A un niño le gusta algo, o no le gusta. Y ya. No lanza frases complacientes, no es hipócrita, no soba sacos. Dice simplemente: qué pelle de grupo, o qué chimba, parcero –los niños de Castilla hablan así-. No dice estuvo medio bueno o medio malo. Dice Bueno. O Malo.

En nuestro caso, en aquel toque en La Jícara, por poco salimos linchando por semejante masa infantil. La conclusión fue sencilla: a los niños no les gustó. A nosotros, el tocar frente a ellos, tampoco nos dejó contentos. Hubiésemos preferido una audición en American Idol que semejante espectáculo de culicagados mirando feo.

Con los niños nunca se sabe. Mejor tener cuidado.
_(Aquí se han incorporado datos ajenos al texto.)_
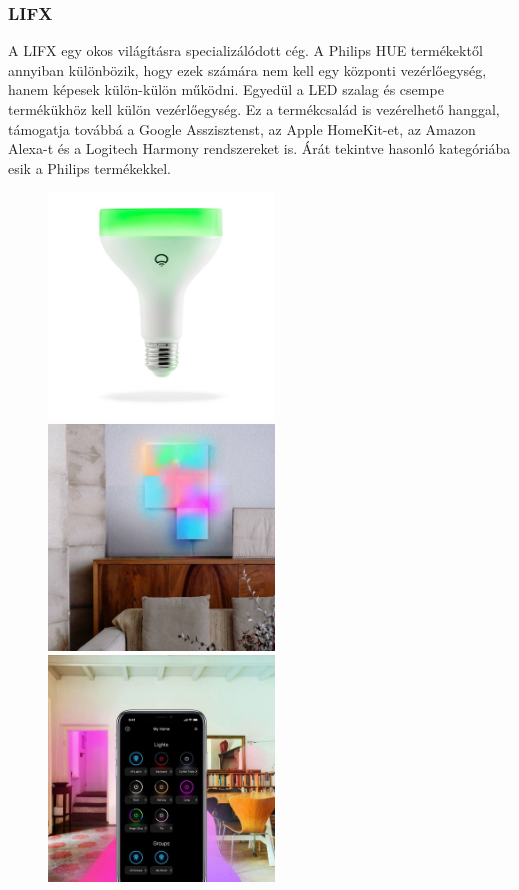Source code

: \documentclass[../main.tex]{subfiles}
\begin{document}
            
            
       \subsubsection{LIFX}
            A LIFX egy okos világításra specializálódott cég. A Philips HUE termékektől annyiban különbözik, hogy ezek számára nem kell egy központi vezérlőegység, hanem képesek külön-külön működni. Egyedül a LED szalag és csempe termékükhöz kell külön vezérlőegység. Ez a termékcsalád is vezérelhető hanggal, támogatja továbbá a Google Asszisztenst, az Apple HomeKit-et, az Amazon Alexa-t és a Logitech Harmony rendszereket is. Árát tekintve hasonló kategóriába esik a Philips termékekkel. 
            
            \begin{figure}[h!]
                \centering
                    \includegraphics[height=6cm]{irodalom_res/LIFX_bulb}
                    \includegraphics[height=6cm]{irodalom_res/LIFX_tile}
                    \includegraphics[height=6cm]{irodalom_res/LIFX_app1}

\end{figure}
\end{document}
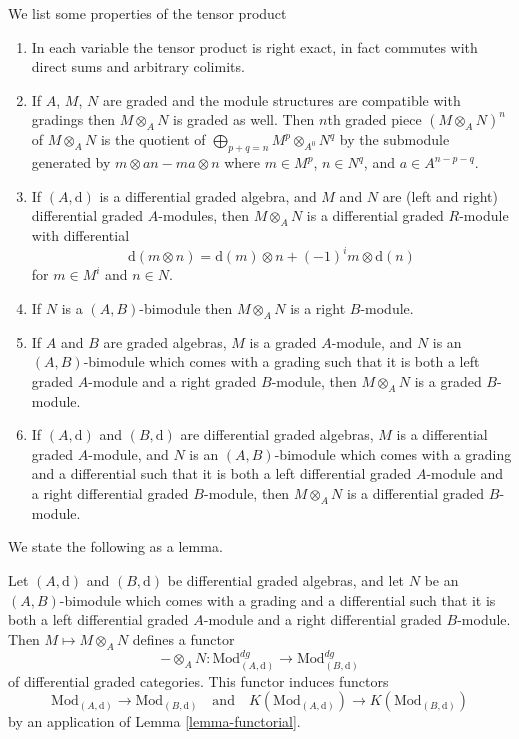 \medskip\noindent
We list some properties of the tensor product
\begin{enumerate}
\item In each variable the tensor product is right exact, in fact commutes
with direct sums and arbitrary colimits.
\item If $A$, $M$, $N$ are graded and the module structures are compatible
with gradings then $M \otimes_A N$ is graded as well.
Then $n$th graded piece $(M \otimes_A N)^n$ of $M \otimes_A N$
is the quotient of $\bigoplus_{p + q = n} M^p \otimes_{A^0} N^q$
by the submodule generated by $m \otimes an - ma \otimes n$ where
$m \in M^p$, $n \in N^q$, and $a \in A^{n - p - q}$.
\item If $(A, \text{d})$ is a differential graded algebra, and
$M$ and $N$ are (left and right) differential graded $A$-modules, then
$M \otimes_A N$ is a differential graded $R$-module with differential
$$
\text{d}(m \otimes n) = \text{d}(m) \otimes n + (-1)^im \otimes \text{d}(n)
$$
for $m \in M^i$ and $n \in N$.
\item If $N$ is a $(A, B)$-bimodule then $M \otimes_A N$ is a right
$B$-module.
\item If $A$ and $B$ are graded algebras,
$M$ is a graded $A$-module, and $N$ is an $(A, B)$-bimodule
which comes with a grading such that it is both
a left graded $A$-module and a right graded
$B$-module, then $M \otimes_A N$ is a graded $B$-module.
\item If $(A, \text{d})$ and $(B, \text{d})$ are differential graded algebras,
$M$ is a differential graded $A$-module, and $N$ is an $(A, B)$-bimodule
which comes with a grading and a differential such that it is both
a left differential graded $A$-module and a right differential graded
$B$-module, then $M \otimes_A N$ is a differential graded $B$-module.
\end{enumerate}
We state the following as a lemma.

\begin{lemma}
\label{lemma-tensor}
Let $(A, \text{d})$ and $(B, \text{d})$ be differential graded algebras,
and let $N$ be an $(A, B)$-bimodule which comes with a grading and a
differential such that it is both a left differential graded $A$-module
and a right differential graded $B$-module. Then
$M \mapsto M \otimes_A N$ defines a functor
$$
- \otimes_A N :
\text{Mod}^{dg}_{(A, \text{d})}
\longrightarrow
\text{Mod}^{dg}_{(B, \text{d})}
$$
of differential graded categories. This functor induces functors
$$
\text{Mod}_{(A, \text{d})} \to \text{Mod}_{(B, \text{d})}
\quad\text{and}\quad
K(\text{Mod}_{(A, \text{d})}) \to K(\text{Mod}_{(B, \text{d})})
$$
by an application of Lemma \ref{lemma-functorial}.
\end{lemma}

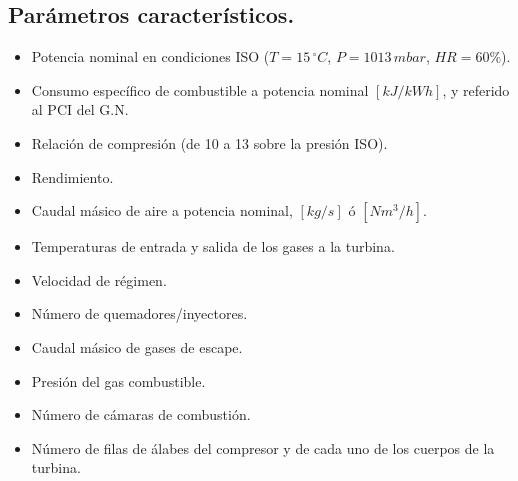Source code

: 		\subsection{Parámetros característicos.}
			\begin{itemize}
				\item Potencia nominal en condiciones ISO ($T=15\,^\circ C$, $P = 1013\,mbar$, $HR = 60\%$).
				\item Consumo específico de combustible a potencia nominal $[kJ/kWh]$, y referido al PCI del G.N.
				\item Relación de compresión (de 10 a 13 sobre la presión ISO).
				\item Rendimiento.
				\item Caudal másico de aire a potencia nominal, $[kg/s]$ ó $[Nm^3/h]$.
				\item Temperaturas de entrada y salida de los gases a la turbina.
				\item Velocidad de régimen.
				\item Número de quemadores/inyectores.
				\item Caudal másico de gases de escape.
				\item Presión del gas combustible.
				\item Número de cámaras de combustión.
				\item Número de filas de álabes del compresor y de cada uno de los cuerpos de la turbina.
			\end{itemize}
Son raros. Fríos. Sicarios malvados envueltos en la piel de la inocencia. Dan miedo. Son indescifrables.

Tanto así que una de nuestras canciones, la que habla de paz y unión entre hermanos, sólo provocó rechiflas. Mientras que otra, la que dice “Óyeme nena, estás tan buena que quiero hablarte; quiero tocarte, quiero mirarte, quiero cantarte una canción de cuna... entre tus tetas” fue la única que ganó los aplausos de aquel público infernal con caritas de angelitos.